[Task goal]: Read the data below. Then repeat all of it exactly.

======== Exercise input ========

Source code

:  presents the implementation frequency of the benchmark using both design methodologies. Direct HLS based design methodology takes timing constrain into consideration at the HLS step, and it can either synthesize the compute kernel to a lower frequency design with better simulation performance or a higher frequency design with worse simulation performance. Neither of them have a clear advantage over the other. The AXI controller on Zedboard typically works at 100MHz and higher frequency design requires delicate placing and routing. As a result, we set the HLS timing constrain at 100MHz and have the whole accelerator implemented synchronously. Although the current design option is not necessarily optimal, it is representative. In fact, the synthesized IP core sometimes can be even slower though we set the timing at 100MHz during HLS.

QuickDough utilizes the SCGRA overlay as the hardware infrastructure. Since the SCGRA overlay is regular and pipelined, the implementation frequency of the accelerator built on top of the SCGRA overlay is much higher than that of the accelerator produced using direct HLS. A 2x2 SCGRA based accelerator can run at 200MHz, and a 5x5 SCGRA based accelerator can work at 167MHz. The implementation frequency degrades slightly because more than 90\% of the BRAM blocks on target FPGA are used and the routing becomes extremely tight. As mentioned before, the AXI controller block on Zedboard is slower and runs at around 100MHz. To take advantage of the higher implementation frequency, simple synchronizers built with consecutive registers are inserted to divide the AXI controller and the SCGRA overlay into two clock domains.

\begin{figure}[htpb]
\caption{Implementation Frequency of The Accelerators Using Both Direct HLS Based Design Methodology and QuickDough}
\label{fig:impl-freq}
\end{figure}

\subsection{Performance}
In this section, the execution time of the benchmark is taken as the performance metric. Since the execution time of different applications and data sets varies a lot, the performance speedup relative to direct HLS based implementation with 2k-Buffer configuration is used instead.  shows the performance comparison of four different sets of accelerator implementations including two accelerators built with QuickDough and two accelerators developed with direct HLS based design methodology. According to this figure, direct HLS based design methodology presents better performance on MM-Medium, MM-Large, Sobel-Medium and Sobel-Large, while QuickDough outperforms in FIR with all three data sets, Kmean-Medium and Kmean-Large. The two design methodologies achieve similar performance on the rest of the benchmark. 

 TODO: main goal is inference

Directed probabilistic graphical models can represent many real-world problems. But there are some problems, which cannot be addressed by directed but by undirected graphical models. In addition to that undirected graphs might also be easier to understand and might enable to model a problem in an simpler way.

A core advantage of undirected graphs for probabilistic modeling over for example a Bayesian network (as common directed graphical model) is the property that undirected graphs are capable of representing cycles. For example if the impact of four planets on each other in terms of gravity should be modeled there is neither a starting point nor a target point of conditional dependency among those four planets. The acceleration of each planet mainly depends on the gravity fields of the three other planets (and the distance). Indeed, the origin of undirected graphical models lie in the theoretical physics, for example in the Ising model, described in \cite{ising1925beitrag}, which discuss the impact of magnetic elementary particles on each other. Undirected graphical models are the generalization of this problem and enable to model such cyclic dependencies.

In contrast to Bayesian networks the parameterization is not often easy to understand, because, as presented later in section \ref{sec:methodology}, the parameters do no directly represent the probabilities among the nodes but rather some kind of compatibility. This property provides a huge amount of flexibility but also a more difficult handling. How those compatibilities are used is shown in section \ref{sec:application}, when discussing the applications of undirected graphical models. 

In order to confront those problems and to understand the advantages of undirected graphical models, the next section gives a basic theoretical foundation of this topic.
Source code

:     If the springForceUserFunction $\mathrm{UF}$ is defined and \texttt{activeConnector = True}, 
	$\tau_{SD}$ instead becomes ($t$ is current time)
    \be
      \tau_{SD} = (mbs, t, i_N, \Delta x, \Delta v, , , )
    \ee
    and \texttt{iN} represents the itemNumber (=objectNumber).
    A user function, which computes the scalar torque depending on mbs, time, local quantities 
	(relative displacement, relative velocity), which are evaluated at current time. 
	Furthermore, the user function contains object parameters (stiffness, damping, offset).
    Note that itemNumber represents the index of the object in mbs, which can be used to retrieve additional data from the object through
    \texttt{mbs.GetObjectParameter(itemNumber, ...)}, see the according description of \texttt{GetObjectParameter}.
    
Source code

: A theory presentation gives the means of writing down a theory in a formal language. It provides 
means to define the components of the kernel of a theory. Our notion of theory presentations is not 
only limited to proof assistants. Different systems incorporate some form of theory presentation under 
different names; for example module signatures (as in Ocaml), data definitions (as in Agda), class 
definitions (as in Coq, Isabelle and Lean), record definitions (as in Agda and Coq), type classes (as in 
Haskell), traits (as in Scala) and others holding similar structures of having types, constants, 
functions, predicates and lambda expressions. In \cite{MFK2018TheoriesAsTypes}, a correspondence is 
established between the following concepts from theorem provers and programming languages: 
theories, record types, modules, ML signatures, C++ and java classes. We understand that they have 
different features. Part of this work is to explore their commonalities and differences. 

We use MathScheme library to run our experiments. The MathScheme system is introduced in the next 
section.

========

[Result of this task]:
Source code

:  presents the implementation frequency of the benchmark using both design methodologies. Direct HLS based design methodology takes timing constrain into consideration at the HLS step, and it can either synthesize the compute kernel to a lower frequency design with better simulation performance or a higher frequency design with worse simulation performance. Neither of them have a clear advantage over the other. The AXI controller on Zedboard typically works at 100MHz and higher frequency design requires delicate placing and routing. As a result, we set the HLS timing constrain at 100MHz and have the whole accelerator implemented synchronously. Although the current design option is not necessarily optimal, it is representative. In fact, the synthesized IP core sometimes can be even slower though we set the timing at 100MHz during HLS.

QuickDough utilizes the SCGRA overlay as the hardware infrastructure. Since the SCGRA overlay is regular and pipelined, the implementation frequency of the accelerator built on top of the SCGRA overlay is much higher than that of the accelerator produced using direct HLS. A 2x2 SCGRA based accelerator can run at 200MHz, and a 5x5 SCGRA based accelerator can work at 167MHz. The implementation frequency degrades slightly because more than 90\% of the BRAM blocks on target FPGA are used and the routing becomes extremely tight. As mentioned before, the AXI controller block on Zedboard is slower and runs at around 100MHz. To take advantage of the higher implementation frequency, simple synchronizers built with consecutive registers are inserted to divide the AXI controller and the SCGRA overlay into two clock domains.

\begin{figure}[htpb]
\caption{Implementation Frequency of The Accelerators Using Both Direct HLS Based Design Methodology and QuickDough}
\label{fig:impl-freq}
\end{figure}

\subsection{Performance}
In this section, the execution time of the benchmark is taken as the performance metric. Since the execution time of different applications and data sets varies a lot, the performance speedup relative to direct HLS based implementation with 2k-Buffer configuration is used instead.  shows the performance comparison of four different sets of accelerator implementations including two accelerators built with QuickDough and two accelerators developed with direct HLS based design methodology. According to this figure, direct HLS based design methodology presents better performance on MM-Medium, MM-Large, Sobel-Medium and Sobel-Large, while QuickDough outperforms in FIR with all three data sets, Kmean-Medium and Kmean-Large. The two design methodologies achieve similar performance on the rest of the benchmark. 

 TODO: main goal is inference

Directed probabilistic graphical models can represent many real-world problems. But there are some problems, which cannot be addressed by directed but by undirected graphical models. In addition to that undirected graphs might also be easier to understand and might enable to model a problem in an simpler way.

A core advantage of undirected graphs for probabilistic modeling over for example a Bayesian network (as common directed graphical model) is the property that undirected graphs are capable of representing cycles. For example if the impact of four planets on each other in terms of gravity should be modeled there is neither a starting point nor a target point of conditional dependency among those four planets. The acceleration of each planet mainly depends on the gravity fields of the three other planets (and the distance). Indeed, the origin of undirected graphical models lie in the theoretical physics, for example in the Ising model, described in \cite{ising1925beitrag}, which discuss the impact of magnetic elementary particles on each other. Undirected graphical models are the generalization of this problem and enable to model such cyclic dependencies.

In contrast to Bayesian networks the parameterization is not often easy to understand, because, as presented later in section \ref{sec:methodology}, the parameters do no directly represent the probabilities among the nodes but rather some kind of compatibility. This property provides a huge amount of flexibility but also a more difficult handling. How those compatibilities are used is shown in section \ref{sec:application}, when discussing the applications of undirected graphical models. 

In order to confront those problems and to understand the advantages of undirected graphical models, the next section gives a basic theoretical foundation of this topic.
Source code

:     If the springForceUserFunction $\mathrm{UF}$ is defined and \texttt{activeConnector = True}, 
	$\tau_{SD}$ instead becomes ($t$ is current time)
    \be
      \tau_{SD} = (mbs, t, i_N, \Delta x, \Delta v, , , )
    \ee
    and \texttt{iN} represents the itemNumber (=objectNumber).
    A user function, which computes the scalar torque depending on mbs, time, local quantities 
	(relative displacement, relative velocity), which are evaluated at current time. 
	Furthermore, the user function contains object parameters (stiffness, damping, offset).
    Note that itemNumber represents the index of the object in mbs, which can be used to retrieve additional data from the object through
    \texttt{mbs.GetObjectParameter(itemNumber, ...)}, see the according description of \texttt{GetObjectParameter}.
    
Source code

: A theory presentation gives the means of writing down a theory in a formal language. It provides 
means to define the components of the kernel of a theory. Our notion of theory presentations is not 
only limited to proof assistants. Different systems incorporate some form of theory presentation under 
different names; for example module signatures (as in Ocaml), data definitions (as in Agda), class 
definitions (as in Coq, Isabelle and Lean), record definitions (as in Agda and Coq), type classes (as in 
Haskell), traits (as in Scala) and others holding similar structures of having types, constants, 
functions, predicates and lambda expressions. In \cite{MFK2018TheoriesAsTypes}, a correspondence is 
established between the following concepts from theorem provers and programming languages: 
theories, record types, modules, ML signatures, C++ and java classes. We understand that they have 
different features. Part of this work is to explore their commonalities and differences. 

We use MathScheme library to run our experiments. The MathScheme system is introduced in the next 
section.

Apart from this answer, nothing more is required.